地球上で観測される重力値は場所によって異なる。地下に密度の大きい物質が存在すれば、地上で観測される重力値は大きくなる。逆に、地下に密度の小さい物質が存在した場合、その場所は周囲に比較して重力値が小さくなる。図2−4−1に重力分布と地下構造の関係を示す。

図2−4−1(f)のように、断層変位等によって基盤構造に段差がある場合その直上で測定された重力値は地下の基盤構造を反映した重力異常として表れる。したがって、この原理を利用すると、重力値を多点で測定・解析することによって基盤構造を推定することができる。なお、表2−4−1に今回の探査諸元をまとめた。

以下に探査測定・観測・探査の方法についてまとめた。

今回の測定には、Scintrex社(Canada)製のサーボ制御型重力計を用いた。図2−4−2に重力計の測定原理を示し、表2−4−2に機器の仕様を示す。
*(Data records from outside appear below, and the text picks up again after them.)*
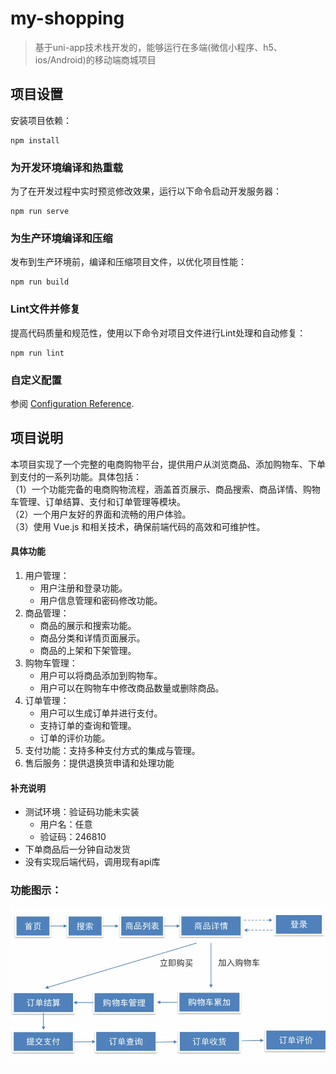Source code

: # my-shopping
> 基于uni-app技术栈开发的，能够运行在多端(微信小程序、h5、ios/Android)的移动端商城项目

## 项目设置
安装项目依赖：
```
npm install
```
###  为开发环境编译和热重载
 为了在开发过程中实时预览修改效果，运行以下命令启动开发服务器：  
```
npm run serve
```
###  为生产环境编译和压缩  
 发布到生产环境前，编译和压缩项目文件，以优化项目性能： 
```
npm run build
```
###  Lint文件并修复  
 提高代码质量和规范性，使用以下命令对项目文件进行Lint处理和自动修复：  
```
npm run lint
```
###  自定义配置  
参阅 [Configuration Reference](https://cli.vuejs.org/config/).

## 项目说明
本项目实现了一个完整的电商购物平台，提供用户从浏览商品、添加购物车、下单到支付的一系列功能。具体包括：<br />（1）一个功能完备的电商购物流程，涵盖首页展示、商品搜索、商品详情、购物车管理、订单结算、支付和订单管理等模块。<br />（2）一个用户友好的界面和流畅的用户体验。<br />（3）使用 Vue.js 和相关技术，确保前端代码的高效和可维护性。
<a name="JBg7S"></a>

#### 具体功能

1. 用户管理：
   - 用户注册和登录功能。
   - 用户信息管理和密码修改功能。
2. 商品管理：
   - 商品的展示和搜索功能。
   - 商品分类和详情页面展示。
   - 商品的上架和下架管理。
3. 购物车管理：
   - 用户可以将商品添加到购物车。
   - 用户可以在购物车中修改商品数量或删除商品。
4. 订单管理：
   - 用户可以生成订单并进行支付。
   - 支持订单的查询和管理。
   - 订单的评价功能。
5. 支付功能：支持多种支付方式的集成与管理。
6. 售后服务：提供退换货申请和处理功能
<a name="E789r"></a>
#### 补充说明

- 测试环境：验证码功能未实装
   - 用户名：任意
   - 验证码：246810
- 下单商品后一分钟自动发货
- 没有实现后端代码，调用现有api库
<a name="GX8kz"></a>
### 功能图示：
![image.png](./image/p1.png)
測定は、図2−4−3の模式図に示すような閉環測定によって行った。この方法は、任意に設けた基準点(基点)を出発して、測定点1,2,3,・・・,i,i+1,・・・と重力測定を行い、再び基点に戻って測定するものである。このとき、基点での閉合差がある許容誤差の範囲に納まれば測定を終了し、もし、閉合差が大きければもう一度その環の測定をやり直すことになる。閉合差とは、閉環測定の最初と最後の基点での測定値の差である。今回の測定では、以上のような閉環測定をそれぞれの測定エリアについて1回実施し、データの良否の確認を行った。